Julian Alaphilippe après sa chute sur le Tour des Flandres, le 18 octobre 2020. (DIRK WAEM / BELGA MAG)

Vingt-trois ans. Il a fallu attendre une génération pour de nouveau voir un Français champion du monde de cyclisme, après le sacre de Laurent Brochard en 1997. Comme une évidence, celui qui a remis la main sur ce maillot arc-en-ciel, c’est aussi celui qui fait la pluie et (surtout) le beau temps dans le cyclisme français depuis quelques années : Julian Alaphilippe. Armé de son panache et de son punch, « Alaf’ » avait attaqué à 11 km de l’arrivée pour s’envoler vers son sacre mondial. Un triomphe historique, suivie d’une saison forcément particulière, maillot arc-en-ciel sur le dos. Une saison dont Julian Alaphilippe a profité, savourant le port d’un maillot qui l’a pourtant, parfois, handicapé.

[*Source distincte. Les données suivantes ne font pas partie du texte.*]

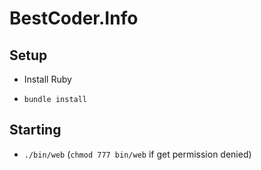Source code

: # BestCoder.Info

## Setup

- Install Ruby

- `bundle install`

## Starting

- `./bin/web` (`chmod 777 bin/web` if get permission denied)


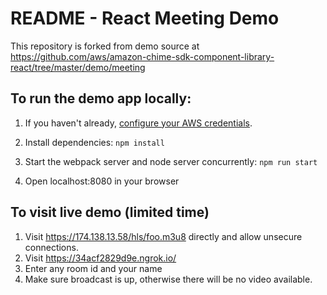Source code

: # README - React Meeting Demo

This repository is forked from demo source at https://github.com/aws/amazon-chime-sdk-component-library-react/tree/master/demo/meeting 

## To run the demo app locally:

1. If you haven't already, [configure your AWS credentials](https://docs.aws.amazon.com/cli/latest/userguide/cli-configure-quickstart.html).

4. Install dependencies: `npm install`

5. Start the webpack server and node server concurrently: `npm run start`

6. Open localhost:8080 in your browser

## To visit live demo (limited time)
1. Visit https://174.138.13.58/hls/foo.m3u8 directly and allow unsecure connections.
2. Visit https://34acf2829d9e.ngrok.io/
3. Enter any room id and your name
4. Make sure broadcast is up, otherwise there will be no video available.
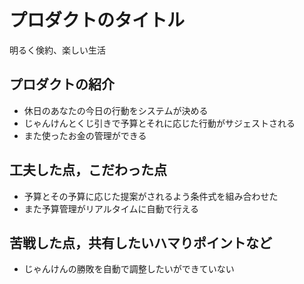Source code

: # プロダクトのタイトル
明るく倹約、楽しい生活

## プロダクトの紹介

- 休日のあなたの今日の行動をシステムが決める
- じゃんけんとくじ引きで予算とそれに応じた行動がサジェストされる
- また使ったお金の管理ができる

## 工夫した点，こだわった点

- 予算とその予算に応じた提案がされるよう条件式を組み合わせた
- また予算管理がリアルタイムに自動で行える

## 苦戦した点，共有したいハマりポイントなど

- じゃんけんの勝敗を自動で調整したいができていない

Sur les terres d’un Wout Van Aert archi-favori, Julian Alaphilippe remet donc sa couronne en jeu. Et à la veille du départ, il n’a pas caché son état d’esprit dans les colonnes de L’Equipe : « C’est la course où je vais me sentir le plus léger de toute la saison, vraiment, vraiment. (…) Si je suis amené à perdre le maillot, ce sera plus un soulagement qu’une déception. Depuis un an, j’ai tellement eu à cœur, sur chaque course, tout le temps, de l’honorer, que je me suis rajouté de la pression », analyse le Français, lucide et visiblement fatigué après une année éprouvante.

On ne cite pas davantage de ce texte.